Although the smoking ban has unfortunately revealed Camden’s hallowed rock/metal pit The Underworld to be smelling as foul as the mood of the music often gracing its atmosphere, it remains one of the capital’s most choice venues within which to descend and embrace all things dark and heavy. It also seems formally most fitting for a band who have a penchant for delving forth into Hellenic mythology as do Chicago’s Southern Lord artists Lair of the Minotaur.
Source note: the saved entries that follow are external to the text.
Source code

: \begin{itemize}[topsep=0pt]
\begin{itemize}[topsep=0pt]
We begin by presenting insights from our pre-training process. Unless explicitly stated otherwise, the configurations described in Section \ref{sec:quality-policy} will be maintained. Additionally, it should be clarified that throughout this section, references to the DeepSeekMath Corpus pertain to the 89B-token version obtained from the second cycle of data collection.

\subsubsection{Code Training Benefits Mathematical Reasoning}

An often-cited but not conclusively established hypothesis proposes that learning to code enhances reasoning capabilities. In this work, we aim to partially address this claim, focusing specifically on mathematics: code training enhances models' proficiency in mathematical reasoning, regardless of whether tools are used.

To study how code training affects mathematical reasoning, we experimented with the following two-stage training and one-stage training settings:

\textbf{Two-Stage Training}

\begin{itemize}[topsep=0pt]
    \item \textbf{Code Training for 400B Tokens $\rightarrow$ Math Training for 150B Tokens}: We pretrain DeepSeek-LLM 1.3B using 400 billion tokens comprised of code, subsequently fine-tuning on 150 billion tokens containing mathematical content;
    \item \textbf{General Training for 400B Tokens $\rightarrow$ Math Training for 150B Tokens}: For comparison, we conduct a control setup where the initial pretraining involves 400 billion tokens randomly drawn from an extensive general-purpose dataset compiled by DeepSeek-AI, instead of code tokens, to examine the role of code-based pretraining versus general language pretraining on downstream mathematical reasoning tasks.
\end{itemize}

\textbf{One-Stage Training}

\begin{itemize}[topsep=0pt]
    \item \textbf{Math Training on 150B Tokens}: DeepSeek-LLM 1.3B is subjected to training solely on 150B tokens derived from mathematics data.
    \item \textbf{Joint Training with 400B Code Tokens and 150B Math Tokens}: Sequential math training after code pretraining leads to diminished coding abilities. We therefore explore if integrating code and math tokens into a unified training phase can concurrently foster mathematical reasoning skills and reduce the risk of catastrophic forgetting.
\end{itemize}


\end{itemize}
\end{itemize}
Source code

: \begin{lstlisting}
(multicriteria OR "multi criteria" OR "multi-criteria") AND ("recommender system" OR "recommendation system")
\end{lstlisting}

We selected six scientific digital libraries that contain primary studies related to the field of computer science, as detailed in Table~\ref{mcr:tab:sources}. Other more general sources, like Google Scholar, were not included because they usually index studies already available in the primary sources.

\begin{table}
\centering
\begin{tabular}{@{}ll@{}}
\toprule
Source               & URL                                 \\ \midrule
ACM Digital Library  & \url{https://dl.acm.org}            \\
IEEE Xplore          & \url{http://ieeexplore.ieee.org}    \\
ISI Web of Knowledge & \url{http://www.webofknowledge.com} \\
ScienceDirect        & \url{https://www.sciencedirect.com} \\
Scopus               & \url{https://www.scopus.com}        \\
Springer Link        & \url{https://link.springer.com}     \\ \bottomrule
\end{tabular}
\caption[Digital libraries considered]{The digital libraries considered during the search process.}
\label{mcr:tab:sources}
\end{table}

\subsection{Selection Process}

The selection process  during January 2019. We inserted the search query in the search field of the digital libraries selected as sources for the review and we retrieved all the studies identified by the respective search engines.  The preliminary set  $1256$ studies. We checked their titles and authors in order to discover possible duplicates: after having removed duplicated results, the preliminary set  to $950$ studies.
Offering the headline slot to Capricorns (the band’s extremely ‘real metal’ status allowing them to do nice things without affecting an image?) they took the stage before them (lead singer clad in leather waistcoat…), and gave them something to live up to (ah, perhaps actually conniving?). Lashing out a brand of many-barbed tentacle riffs one after the other the group burst through a bludgeoning rekindling of old metal forms — the fires of classic era Venom, Celtic Frost, Slayer and Hellhammer being not just relit but showered with a load of new petrol, in the form of an aggressive energy. The band create an ultra-metal shape, free from scene, pretension or either frivolity or over-seriousness, just the unholy noise created through pummelling drums, pounding bass, a mix of sludge and thrash riffs and the meatiest of vocal sounds. Offering perfect live takes on material from both the debut album Carnage (2004) (including “The Wolf” and “Cannibal Massacre”) as well as some classics from the more recent The Ultimate Destroyer (2007) (such as the punishing title track) the band created a wholly head-nodding and satisfied crowd.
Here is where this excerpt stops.